Dibs! Apple in a microLED display patent fight with Samsung and LG... in Korea
Apple has applied for more than 30 patents on microLED display technology in Korea. Wait, what, isn't that Samsung and LG's home turf? MicroLED just sprung to fame thanks to reports that Apple has built a facility in California to research it, and eventually start producing its own displays for the iPhone, iPad, Apple Watch or Macs of the future.
As per Kim Jong-chan, chief of the Korean Intellectual Property Office’s display device screening team: "Apple’s application here appears to be due to the presence of Korean tech firms, including Samsung and LG, which may use Micro-LED panel for their devices in the future." You don't say.
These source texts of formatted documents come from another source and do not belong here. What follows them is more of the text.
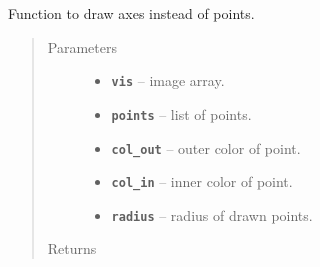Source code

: \documentclass[letterpaper,10pt,english]{sphinxmanual}
\begin{document}
\begin{fulllineitems}
\label{RRtoolbox.lib:RRtoolbox.lib.image.drawcooraxes}
Function to draw axes instead of points.
\begin{quote}\begin{description}
\item[{Parameters}] \leavevmode\begin{itemize}
\item {} 
\textbf{\texttt{vis}} -- image array.

\item {} 
\textbf{\texttt{points}} -- list of points.

\item {} 
\textbf{\texttt{col\_out}} -- outer color of point.

\item {} 
\textbf{\texttt{col\_in}} -- inner color of point.

\item {} 
\textbf{\texttt{radius}} -- radius of drawn points.

\end{itemize}

\item[{Returns}] \leavevmode


\end{description}\end{quote}

\end{fulllineitems}

\end{document}
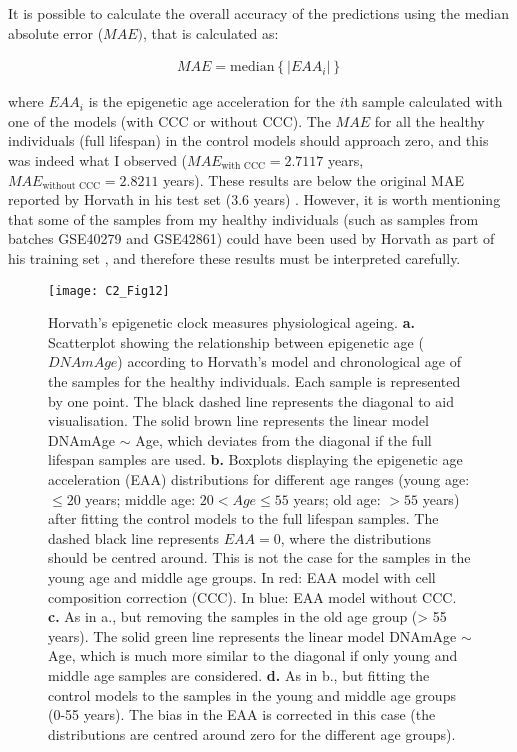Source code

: It is possible to calculate the overall accuracy of the predictions using the median absolute error ($MAE)$, that is calculated as:

\begin{align}
 	MAE = \mathrm{median}\left\{|EAA_i|\right\}
\end{align}

where $EAA_i$ is the epigenetic age acceleration for the $i$th sample calculated with one of the models (with CCC or without CCC). The $MAE$ for all the healthy individuals (full lifespan) in the control models should approach zero, and this was indeed what I observed ($MAE_{\text{with CCC}} = 2.7117$ years, $MAE_{\text{without CCC}} = 2.8211$ years). These results are below the original MAE reported by Horvath in his test set (3.6 years) \citep{Horvath2013}. However, it is worth mentioning that some of the samples from my healthy individuals (such as samples from batches GSE40279 and GSE42861) could have been used by Horvath as part of his training set \citep{Horvath2013}, and therefore these results must be interpreted carefully. 

\begin{figure}[htbp!] 
	\centering
	\texttt{[image: C2\_Fig12]}
	\vspace*{2mm}    
	\caption[Horvath's epigenetic clock measures physiological ageing]{Horvath's epigenetic clock measures physiological ageing. \textbf{a.} Scatterplot showing the relationship between epigenetic age ($DNAmAge$) according to Horvath’s model \citep{Horvath2013} and chronological age of the samples for the healthy individuals. Each sample is represented by one point. The black dashed line represents the diagonal to aid visualisation. The solid brown line represents the linear model DNAmAge $\sim$ Age, which deviates from the diagonal if the full lifespan samples are used. \textbf{b.} Boxplots displaying the epigenetic age acceleration (EAA) distributions for different age ranges (young age: $\leq 20$ years; middle age: $20 < Age \leq 55$ years; old age: $> 55$ years) after fitting the control models to the full lifespan samples. The dashed black line represents $EAA = 0$, where the distributions should be centred around. This is not the case for the samples in the young age and middle age groups. In red: EAA model with cell composition correction (CCC). In blue: EAA model without CCC. \textbf{c.} As in a., but removing the samples in the old age group (> 55 years). The solid green line represents the linear model DNAmAge $\sim$ Age, which is much more similar to the diagonal if only young and middle age samples are considered. \textbf{d.} As in b., but fitting the control models to the samples in the young and middle age groups (0-55 years). The bias in the EAA is corrected in this case (the distributions are centred around zero for the different age groups).}
	\label{fig:c2_fig12}
\end{figure}   

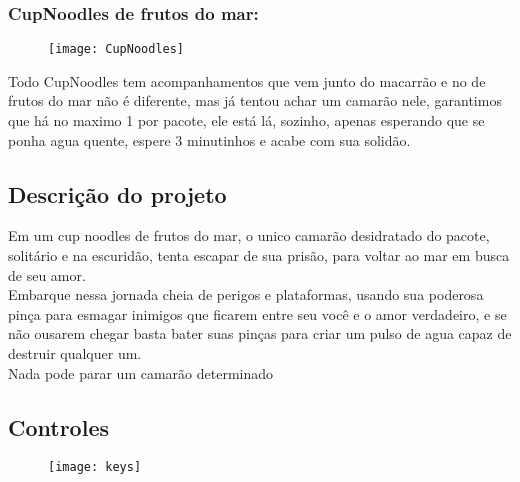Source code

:         \subsubsection{CupNoodles de frutos do mar:}
            \begin{figure}[H]
                \texttt{[image: CupNoodles]}
            \centering
            \end{figure}
            
            Todo CupNoodles tem acompanhamentos que vem junto do macarrão e no de frutos do mar não é diferente, mas já tentou achar um camarão nele, garantimos que há no maximo 1 por pacote, ele está lá, sozinho, apenas esperando que se ponha agua quente, espere 3 minutinhos e acabe com sua solidão.

    \subsection{Descrição do projeto}%
Em um cup noodles de frutos do mar, o unico camarão desidratado do pacote, solitário e na escuridão, tenta escapar de sua prisão, para voltar ao mar em busca de seu amor.\\
Embarque nessa jornada cheia de perigos e plataformas, usando sua poderosa pinça para esmagar inimigos que ficarem entre seu você e o amor verdadeiro, e se não ousarem chegar basta bater suas pinças para criar um pulso de agua capaz de destruir qualquer um.\\
Nada pode parar um camarão determinado\\

    \subsection{Controles}%
    \begin{figure}[H]
        \texttt{[image: keys]}
    \centering
    \end{figure}

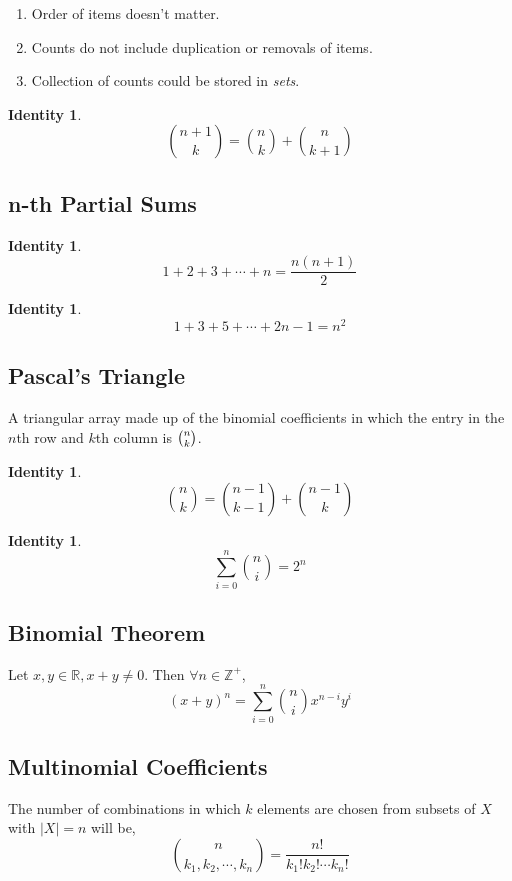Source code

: \documentclass{article}
\newtheorem{identity}[theorem]{Identity}
\begin{document}
\begin{enumerate}
    \item Order of items doesn't matter. 
    \item Counts do not include duplication or removals of items.
    \item Collection of counts could be stored in \emph{sets}.
\end{enumerate} 

\begin{identity}
\[
    \binom{n+1}{k} = \binom{n}{k} + \binom{n}{k+1}
\]
\end{identity}

\subsection{n-th Partial Sums}
\begin{identity}
\[
    1 +2 +3 + \cdots + n =  \frac{n(n+1)}{2} 
\]
\end{identity}
\begin{identity}
\[
    1 +3 + 5 + \cdots + 2n -1 = n^2
\]
\end{identity}

\subsection{Pascal's Triangle}
A triangular array made up of the binomial coefficients in which the entry in the $n$th row and $k$th column is ${\tbinom {n}{k}}$.

\begin{identity}
\[
    \binom{n}{k} = \binom{n-1}{k-1} + \binom{n-1}{k}
\]
\end{identity}

\begin{identity}
\[
    \sum_{i=0}^n \binom{n}{i} = 2^n
\]
\end{identity}

\subsection{Binomial Theorem}
Let $x,y \in \mathbb R, x+y \neq 0$. Then $\forall n \in \mathbb Z^{+}$,
\[
    (x + y)^n = \sum_{i=0}^n \binom{n}{i} x^{n-i} y^i
\]

\subsection{Multinomial Coefficients}
The number of combinations in which $k$ elements are chosen from subsets of $X$ with $|X| = n$ will be,
\[
    \binom{n}{k_1, k_2, \cdots, k_n} = \frac{n!}{k_1! k_2! \cdots k_n!}
\]
\end{document}
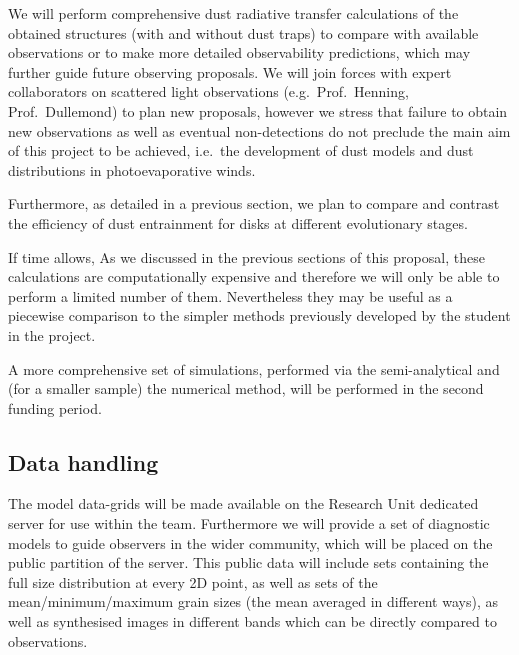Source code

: \documentclass[10pt,fleqn,twoside]{article}
\begin{document}
We will perform comprehensive dust radiative transfer calculations of
the obtained structures (with and without dust traps) to compare with
available observations or to make more detailed observability
predictions, which may further guide future observing proposals. We
will join forces with expert collaborators on scattered light
observations (e.g.\ Prof.\ Henning, 
Prof.\ Dullemond) to
plan new proposals, however we stress that failure to obtain new
observations as well as eventual non-detections do not preclude the
main aim of this project to be achieved, i.e.\ the development
of dust models and dust distributions in photoevaporative winds. 

Furthermore, as detailed in a previous section, we plan to compare and contrast
the efficiency of dust entrainment for disks at different evolutionary
stages. 

If time allows,  As we discussed in the previous sections of this
proposal, these calculations are computationally expensive
and therefore we will only be able to perform a limited number of
them. Nevertheless they may be useful as a piecewise comparison to
the simpler methods previously developed by the student in the project.  

A more comprehensive set of simulations, performed via the
semi-analytical and (for a smaller sample) the numerical method, will be
performed in the second funding period. 

 
\vspace{0.5em}


\subsection{Data handling}

The model data-grids will be made available on the Research Unit
dedicated server for use within the team. Furthermore we will provide
a set of diagnostic models to guide observers in the wider community,
which will be placed 
on the public partition of the server.
This public data will include sets containing the full size
distribution at every 2D point, as well as sets of the
mean/minimum/maximum grain sizes (the mean averaged in different
ways), as well as synthesised images in different bands which can be
directly compared to observations. 
\end{document}
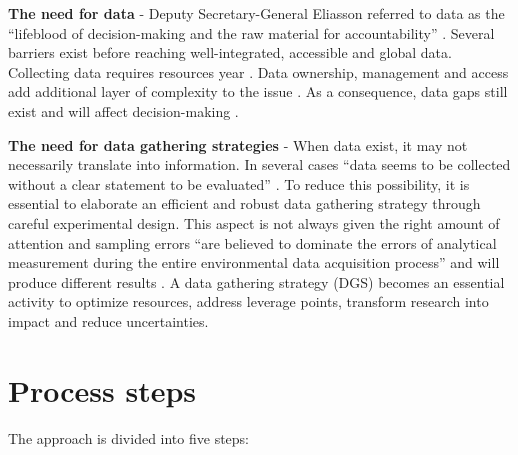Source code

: \documentclass[
]{book}
\begin{document}
\textbf{The need for data} - Deputy Secretary-General Eliasson referred to data as the ``lifeblood of decision-making and the raw material for accountability'' \citep{UNWater2016}. Several barriers exist before reaching well-integrated, accessible and global data. Collecting data requires resources year \citep{Espey2015}. Data ownership, management and access add additional layer of complexity to the issue \citep{Hering2017}. As a consequence, data gaps still exist \citep{Schmidt-Traub2017b, UNwater2019} and will affect decision-making \citep{York2020Measuring}.

\textbf{The need for data gathering strategies} - When data exist, it may not necessarily translate into information. In several cases ``data seems to be collected without a clear statement to be evaluated'' \citep{Rose1992}. To reduce this possibility, it is essential to elaborate an efficient and robust data gathering strategy through careful experimental design. This aspect is not always given the right amount of attention and sampling errors ``are believed to dominate the errors of analytical measurement during the entire environmental data acquisition process'' \citep{Zhang2012} and will produce different results \citep{Abbatangelo2019, Wang2015a}. A data gathering strategy (DGS) becomes an essential activity to optimize resources, address leverage points, transform research into impact and reduce uncertainties.

\hypertarget{process-steps}{%
\section{Process steps}\label{process-steps}}

The approach is divided into five steps:
\end{document}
Samsung already showcased a huge microLED TV wall prototype, but mentioned that the panels can potentially be produced with any size and on a much larger scale, paving the way for the potential usage in phone, tablet and laptop displays. What's the rush, though, and why are the world's largest phone companies vying for microLED supremacy? Well, how about addressing all of the OLED disadvantages in one fell swoop - microLED screens are much brighter, while at the same time consuming less energy to display a unit of luminance, and don't suffer from the blue or any other LED degradation or burn-in issues.
LG microLED prototype display
Moreover, one need to look no further than the mutual dependency that Samsung and Apple created for themselves with the iPhone X. Samsung prepped factories to make tens of millions of its 5.8" OLED display panels at double the price of a regular LCD screen, pushing the bill of materials way up, and Apple, in its turn, transferring this increase to consumers with a $999 tag. The thing is, however, that users are increasingly balking at the record average selling prices that phones reached last year, spelling eventual trouble for Apple at the high-end of the market after analysts cut their iPhone X sales estimates for this quarter en masse. This, however, led to overcapacity at Samsung as well, which froze further OLED factory expansion efforts, and even experienced a stock price slide as a result of the flagging iPhone X sales.
Depending on a sole supplier is apparently not healthy for both sides, even if the relationship is symbiotic, let alone if the two companies in question are the phone industry's bitterest rivals. That is why Apple may be planning to research and create the screens for its own gadgets, even if it outsources production to other companies in the end, and what better way to coral the market than lay the patent groundwork for the most promising future display technology, in the fight against Samsung's OLED near-monopoly.
So, when are we likely to see Apple's microLED patents bear fruit in a commercial iPhone? Hold your horses, as Samsung promised to show some prototypes this month, while Apple's research may still be in the lab stages, rather than being production-ready, and the Watch may be the first Apple gadget to get a microLED display, just like Apple experimented with OLED on it first.